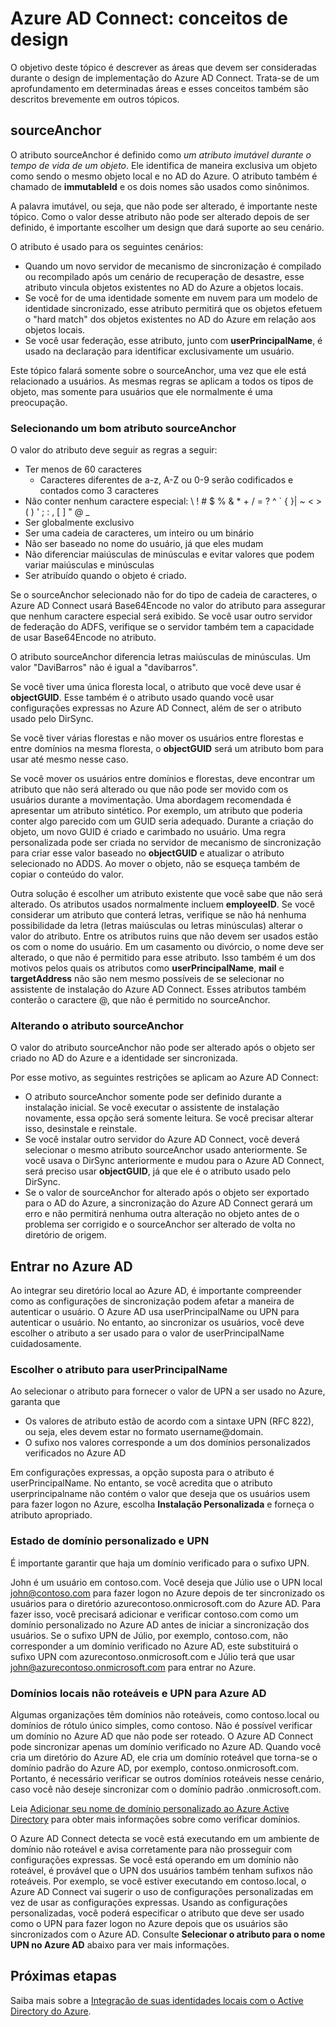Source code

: <properties
   pageTitle="Azure AD Connect: conceitos de design | Microsoft Azure"
   description="Este tópico detalha determinadas áreas de design da implementação"
   services="active-directory"
   documentationCenter=""
   authors="AndKjell"
   manager="stevenpo"
   editor=""/>

<tags
   ms.service="active-directory"
   ms.devlang="na"
   ms.topic="article"
   ms.tgt_pltfrm="na"
   ms.workload="Identity"
   ms.date="06/27/2016"
   ms.author="andkjell"/>

# Azure AD Connect: conceitos de design
O objetivo deste tópico é descrever as áreas que devem ser consideradas durante o design de implementação do Azure AD Connect. Trata-se de um aprofundamento em determinadas áreas e esses conceitos também são descritos brevemente em outros tópicos.

## sourceAnchor
O atributo sourceAnchor é definido como *um atributo imutável durante o tempo de vida de um objeto*. Ele identifica de maneira exclusiva um objeto como sendo o mesmo objeto local e no AD do Azure. O atributo também é chamado de **immutableId** e os dois nomes são usados como sinônimos.

A palavra imutável, ou seja, que não pode ser alterado, é importante neste tópico. Como o valor desse atributo não pode ser alterado depois de ser definido, é importante escolher um design que dará suporte ao seu cenário.

O atributo é usado para os seguintes cenários:

- Quando um novo servidor de mecanismo de sincronização é compilado ou recompilado após um cenário de recuperação de desastre, esse atributo vincula objetos existentes no AD do Azure a objetos locais.
- Se você for de uma identidade somente em nuvem para um modelo de identidade sincronizado, esse atributo permitirá que os objetos efetuem o "hard match" dos objetos existentes no AD do Azure em relação aos objetos locais.
- Se você usar federação, esse atributo, junto com **userPrincipalName**, é usado na declaração para identificar exclusivamente um usuário.

Este tópico falará somente sobre o sourceAnchor, uma vez que ele está relacionado a usuários. As mesmas regras se aplicam a todos os tipos de objeto, mas somente para usuários que ele normalmente é uma preocupação.

### Selecionando um bom atributo sourceAnchor
O valor do atributo deve seguir as regras a seguir:

- Ter menos de 60 caracteres
    - Caracteres diferentes de a-z, A-Z ou 0-9 serão codificados e contados como 3 caracteres
- Não conter nenhum caractere especial: &#92; ! # $ % & * + / = ? ^ &#96; { }| ~ < > ( ) ' ; : , [ ] " @ _
- Ser globalmente exclusivo
- Ser uma cadeia de caracteres, um inteiro ou um binário
- Não ser baseado no nome do usuário, já que eles mudam
- Não diferenciar maiúsculas de minúsculas e evitar valores que podem variar maiúsculas e minúsculas
- Ser atribuído quando o objeto é criado.

Se o sourceAnchor selecionado não for do tipo de cadeia de caracteres, o Azure AD Connect usará Base64Encode no valor do atributo para assegurar que nenhum caractere especial será exibido. Se você usar outro servidor de federação do ADFS, verifique se o servidor também tem a capacidade de usar Base64Encode no atributo.

O atributo sourceAnchor diferencia letras maiúsculas de minúsculas. Um valor "DaviBarros" não é igual a "davibarros".

Se você tiver uma única floresta local, o atributo que você deve usar é **objectGUID**. Esse também é o atributo usado quando você usar configurações expressas no Azure AD Connect, além de ser o atributo usado pelo DirSync.

Se você tiver várias florestas e não mover os usuários entre florestas e entre domínios na mesma floresta, o **objectGUID** será um atributo bom para usar até mesmo nesse caso.

Se você mover os usuários entre domínios e florestas, deve encontrar um atributo que não será alterado ou que não pode ser movido com os usuários durante a movimentação. Uma abordagem recomendada é apresentar um atributo sintético. Por exemplo, um atributo que poderia conter algo parecido com um GUID seria adequado. Durante a criação do objeto, um novo GUID é criado e carimbado no usuário. Uma regra personalizada pode ser criada no servidor de mecanismo de sincronização para criar esse valor baseado no **objectGUID** e atualizar o atributo selecionado no ADDS. Ao mover o objeto, não se esqueça também de copiar o conteúdo do valor.

Outra solução é escolher um atributo existente que você sabe que não será alterado. Os atributos usados normalmente incluem **employeeID**. Se você considerar um atributo que conterá letras, verifique se não há nenhuma possibilidade da letra (letras maiúsculas ou letras minúsculas) alterar o valor do atributo. Entre os atributos ruins que não devem ser usados estão os com o nome do usuário. Em um casamento ou divórcio, o nome deve ser alterado, o que não é permitido para esse atributo. Isso também é um dos motivos pelos quais os atributos como **userPrincipalName**, **mail** e **targetAddress** não são nem mesmo possíveis de se selecionar no assistente de instalação do Azure AD Connect. Esses atributos também conterão o caractere @, que não é permitido no sourceAnchor.

### Alterando o atributo sourceAnchor
O valor do atributo sourceAnchor não pode ser alterado após o objeto ser criado no AD do Azure e a identidade ser sincronizada.

Por esse motivo, as seguintes restrições se aplicam ao Azure AD Connect:

- O atributo sourceAnchor somente pode ser definido durante a instalação inicial. Se você executar o assistente de instalação novamente, essa opção será somente leitura. Se você precisar alterar isso, desinstale e reinstale.
- Se você instalar outro servidor do Azure AD Connect, você deverá selecionar o mesmo atributo sourceAnchor usado anteriormente. Se você usava o DirSync anteriormente e mudou para o Azure AD Connect, será preciso usar **objectGUID**, já que ele é o atributo usado pelo DirSync.
- Se o valor de sourceAnchor for alterado após o objeto ser exportado para o AD do Azure, a sincronização do Azure AD Connect gerará um erro e não permitirá nenhuma outra alteração no objeto antes de o problema ser corrigido e o sourceAnchor ser alterado de volta no diretório de origem.

## Entrar no Azure AD

Ao integrar seu diretório local ao Azure AD, é importante compreender como as configurações de sincronização podem afetar a maneira de autenticar o usuário. O Azure AD usa userPrincipalName ou UPN para autenticar o usuário. No entanto, ao sincronizar os usuários, você deve escolher o atributo a ser usado para o valor de userPrincipalName cuidadosamente.

### Escolher o atributo para userPrincipalName

Ao selecionar o atributo para fornecer o valor de UPN a ser usado no Azure, garanta que

* Os valores de atributo estão de acordo com a sintaxe UPN (RFC 822), ou seja, eles devem estar no formato username@domain.
* O sufixo nos valores corresponde a um dos domínios personalizados verificados no Azure AD

Em configurações expressas, a opção suposta para o atributo é userPrincipalName. No entanto, se você acredita que o atributo userprincipalname não contém o valor que deseja que os usuários usem para fazer logon no Azure, escolha **Instalação Personalizada** e forneça o atributo apropriado.

### Estado de domínio personalizado e UPN
É importante garantir que haja um domínio verificado para o sufixo UPN.

John é um usuário em contoso.com. Você deseja que Júlio use o UPN local john@contoso.com para fazer logon no Azure depois de ter sincronizado os usuários para o diretório azurecontoso.onmicrosoft.com do Azure AD. Para fazer isso, você precisará adicionar e verificar contoso.com como um domínio personalizado no Azure AD antes de iniciar a sincronização dos usuários. Se o sufixo UPN de Júlio, por exemplo, contoso.com, não corresponder a um domínio verificado no Azure AD, este substituirá o sufixo UPN com azurecontoso.onmicrosoft.com e Júlio terá que usar john@azurecontoso.onmicrosoft.com para entrar no Azure.

### Domínios locais não roteáveis e UPN para Azure AD
Algumas organizações têm domínios não roteáveis, como contoso.local ou domínios de rótulo único simples, como contoso. Não é possível verificar um domínio no Azure AD que não pode ser roteado. O Azure AD Connect pode sincronizar apenas um domínio verificado no Azure AD. Quando você cria um diretório do Azure AD, ele cria um domínio roteável que torna-se o domínio padrão do Azure AD, por exemplo, contoso.onmicrosoft.com. Portanto, é necessário verificar se outros domínios roteáveis nesse cenário, caso você não deseje sincronizar com o domínio padrão .onmicrosoft.com.

Leia [Adicionar seu nome de domínio personalizado ao Azure Active Directory](active-directory-add-domain.md) para obter mais informações sobre como verificar domínios.

O Azure AD Connect detecta se você está executando em um ambiente de domínio não roteável e avisa corretamente para não prosseguir com configurações expressas. Se você está operando em um domínio não roteável, é provável que o UPN dos usuários também tenham sufixos não roteáveis. Por exemplo, se você estiver executando em contoso.local, o Azure AD Connect vai sugerir o uso de configurações personalizadas em vez de usar as configurações expressas. Usando as configurações personalizadas, você poderá especificar o atributo que deve ser usado como o UPN para fazer logon no Azure depois que os usuários são sincronizados com o Azure AD. Consulte **Selecionar o atributo para o nome UPN no Azure AD** abaixo para ver mais informações.

## Próximas etapas
Saiba mais sobre a [Integração de suas identidades locais com o Active Directory do Azure](active-directory-aadconnect.md).

<!---HONumber=AcomDC_0629_2016-->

##############################

Copy the lines above exactly. Start with the line containing "Ao integrar seu", end with the line containing "### Domínios locais", and include both.

Ao integrar seu diretório local ao Azure AD, é importante compreender como as configurações de sincronização podem afetar a maneira de autenticar o usuário. O Azure AD usa userPrincipalName ou UPN para autenticar o usuário. No entanto, ao sincronizar os usuários, você deve escolher o atributo a ser usado para o valor de userPrincipalName cuidadosamente.

### Escolher o atributo para userPrincipalName

Ao selecionar o atributo para fornecer o valor de UPN a ser usado no Azure, garanta que

* Os valores de atributo estão de acordo com a sintaxe UPN (RFC 822), ou seja, eles devem estar no formato username@domain.
* O sufixo nos valores corresponde a um dos domínios personalizados verificados no Azure AD

Em configurações expressas, a opção suposta para o atributo é userPrincipalName. No entanto, se você acredita que o atributo userprincipalname não contém o valor que deseja que os usuários usem para fazer logon no Azure, escolha **Instalação Personalizada** e forneça o atributo apropriado.

### Estado de domínio personalizado e UPN
É importante garantir que haja um domínio verificado para o sufixo UPN.

John é um usuário em contoso.com. Você deseja que Júlio use o UPN local john@contoso.com para fazer logon no Azure depois de ter sincronizado os usuários para o diretório azurecontoso.onmicrosoft.com do Azure AD. Para fazer isso, você precisará adicionar e verificar contoso.com como um domínio personalizado no Azure AD antes de iniciar a sincronização dos usuários. Se o sufixo UPN de Júlio, por exemplo, contoso.com, não corresponder a um domínio verificado no Azure AD, este substituirá o sufixo UPN com azurecontoso.onmicrosoft.com e Júlio terá que usar john@azurecontoso.onmicrosoft.com para entrar no Azure.

### Domínios locais não roteáveis e UPN para Azure AD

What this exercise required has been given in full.